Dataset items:
==========
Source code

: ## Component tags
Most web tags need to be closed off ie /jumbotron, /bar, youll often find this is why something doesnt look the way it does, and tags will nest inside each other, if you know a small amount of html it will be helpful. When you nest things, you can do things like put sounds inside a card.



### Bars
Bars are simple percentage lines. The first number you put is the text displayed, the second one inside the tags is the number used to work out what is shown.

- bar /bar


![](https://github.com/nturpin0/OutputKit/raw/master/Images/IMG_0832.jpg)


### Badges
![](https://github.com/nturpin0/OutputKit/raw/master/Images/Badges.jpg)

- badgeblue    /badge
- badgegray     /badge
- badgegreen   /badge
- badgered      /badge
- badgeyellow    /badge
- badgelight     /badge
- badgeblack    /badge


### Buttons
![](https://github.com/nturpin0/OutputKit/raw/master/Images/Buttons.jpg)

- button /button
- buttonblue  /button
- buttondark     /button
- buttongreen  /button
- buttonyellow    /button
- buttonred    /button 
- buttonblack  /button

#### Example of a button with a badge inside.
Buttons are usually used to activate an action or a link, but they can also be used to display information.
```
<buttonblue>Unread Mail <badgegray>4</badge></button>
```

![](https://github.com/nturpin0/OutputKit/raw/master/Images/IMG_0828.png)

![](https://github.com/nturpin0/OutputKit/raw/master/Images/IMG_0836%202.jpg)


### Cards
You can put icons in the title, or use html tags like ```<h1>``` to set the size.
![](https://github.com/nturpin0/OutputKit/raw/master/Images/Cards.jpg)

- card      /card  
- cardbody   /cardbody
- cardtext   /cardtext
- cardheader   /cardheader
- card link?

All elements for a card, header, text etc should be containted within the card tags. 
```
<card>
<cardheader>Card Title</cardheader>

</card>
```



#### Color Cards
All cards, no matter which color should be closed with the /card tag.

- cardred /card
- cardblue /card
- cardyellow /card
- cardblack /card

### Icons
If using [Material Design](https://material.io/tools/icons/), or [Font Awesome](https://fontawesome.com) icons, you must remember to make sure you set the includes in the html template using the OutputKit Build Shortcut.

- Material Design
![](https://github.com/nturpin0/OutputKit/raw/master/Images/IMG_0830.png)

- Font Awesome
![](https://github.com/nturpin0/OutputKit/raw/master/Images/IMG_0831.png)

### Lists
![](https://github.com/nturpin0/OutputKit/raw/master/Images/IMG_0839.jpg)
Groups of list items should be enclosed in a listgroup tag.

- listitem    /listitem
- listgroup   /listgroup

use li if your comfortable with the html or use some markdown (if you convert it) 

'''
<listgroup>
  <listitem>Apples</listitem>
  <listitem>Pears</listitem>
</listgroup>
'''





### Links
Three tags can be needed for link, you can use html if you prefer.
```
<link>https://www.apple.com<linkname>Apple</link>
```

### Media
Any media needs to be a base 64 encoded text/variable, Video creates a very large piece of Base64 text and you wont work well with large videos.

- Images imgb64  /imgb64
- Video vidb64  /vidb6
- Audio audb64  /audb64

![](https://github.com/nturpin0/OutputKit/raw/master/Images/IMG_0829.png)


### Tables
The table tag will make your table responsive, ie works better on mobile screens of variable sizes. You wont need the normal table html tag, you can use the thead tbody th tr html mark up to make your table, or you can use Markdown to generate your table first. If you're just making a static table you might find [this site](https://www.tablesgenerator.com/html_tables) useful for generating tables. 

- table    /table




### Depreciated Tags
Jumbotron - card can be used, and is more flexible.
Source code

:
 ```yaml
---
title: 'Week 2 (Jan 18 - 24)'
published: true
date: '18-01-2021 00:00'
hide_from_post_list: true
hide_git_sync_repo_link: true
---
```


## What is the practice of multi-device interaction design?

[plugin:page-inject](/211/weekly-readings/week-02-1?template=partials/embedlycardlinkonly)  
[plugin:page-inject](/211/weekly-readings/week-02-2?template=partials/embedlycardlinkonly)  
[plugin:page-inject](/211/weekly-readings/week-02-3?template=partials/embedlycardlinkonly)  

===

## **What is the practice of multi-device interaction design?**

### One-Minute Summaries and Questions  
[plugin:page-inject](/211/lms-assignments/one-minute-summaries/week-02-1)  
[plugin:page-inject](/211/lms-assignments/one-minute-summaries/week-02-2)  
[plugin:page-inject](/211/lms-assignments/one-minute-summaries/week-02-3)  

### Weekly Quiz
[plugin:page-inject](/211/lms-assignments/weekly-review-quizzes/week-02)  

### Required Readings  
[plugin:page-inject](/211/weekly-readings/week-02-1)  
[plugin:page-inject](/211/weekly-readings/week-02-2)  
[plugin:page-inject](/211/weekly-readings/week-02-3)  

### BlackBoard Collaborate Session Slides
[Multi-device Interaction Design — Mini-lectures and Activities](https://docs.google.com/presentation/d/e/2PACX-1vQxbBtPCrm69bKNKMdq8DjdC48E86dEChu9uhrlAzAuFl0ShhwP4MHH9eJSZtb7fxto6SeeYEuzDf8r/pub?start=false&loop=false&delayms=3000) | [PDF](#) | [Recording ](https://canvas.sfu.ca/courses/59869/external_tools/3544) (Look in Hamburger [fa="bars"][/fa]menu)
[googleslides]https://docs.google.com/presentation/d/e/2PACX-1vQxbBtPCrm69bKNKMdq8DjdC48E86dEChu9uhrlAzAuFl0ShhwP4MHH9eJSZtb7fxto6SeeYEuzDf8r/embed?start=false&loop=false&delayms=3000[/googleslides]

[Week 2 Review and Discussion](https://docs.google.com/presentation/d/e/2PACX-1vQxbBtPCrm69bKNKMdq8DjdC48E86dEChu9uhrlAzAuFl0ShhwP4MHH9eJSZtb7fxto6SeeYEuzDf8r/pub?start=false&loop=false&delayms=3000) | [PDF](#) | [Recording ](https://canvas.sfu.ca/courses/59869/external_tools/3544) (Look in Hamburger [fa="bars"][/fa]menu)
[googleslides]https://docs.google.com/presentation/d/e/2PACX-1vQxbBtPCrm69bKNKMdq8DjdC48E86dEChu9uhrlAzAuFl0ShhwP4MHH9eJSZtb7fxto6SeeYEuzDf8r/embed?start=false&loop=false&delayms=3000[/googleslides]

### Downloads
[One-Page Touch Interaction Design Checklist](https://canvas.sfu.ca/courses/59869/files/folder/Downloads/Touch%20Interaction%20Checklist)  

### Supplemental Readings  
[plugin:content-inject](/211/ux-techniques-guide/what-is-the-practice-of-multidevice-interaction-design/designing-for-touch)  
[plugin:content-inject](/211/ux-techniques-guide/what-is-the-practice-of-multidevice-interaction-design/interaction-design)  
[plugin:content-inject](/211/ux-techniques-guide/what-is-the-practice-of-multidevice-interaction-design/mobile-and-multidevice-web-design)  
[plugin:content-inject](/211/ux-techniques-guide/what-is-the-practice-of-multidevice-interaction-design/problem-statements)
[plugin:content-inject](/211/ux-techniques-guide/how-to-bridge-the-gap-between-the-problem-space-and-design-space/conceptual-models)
==========
TASK: What is asked for is an exact copy of the lines above from the one containing "- cardred /card" through the one containing "- Material Design", and only those.

TASK SOLUTION:
- cardred /card
- cardblue /card
- cardyellow /card
- cardblack /card

### Icons
If using [Material Design](https://material.io/tools/icons/), or [Font Awesome](https://fontawesome.com) icons, you must remember to make sure you set the includes in the html template using the OutputKit Build Shortcut.

- Material Design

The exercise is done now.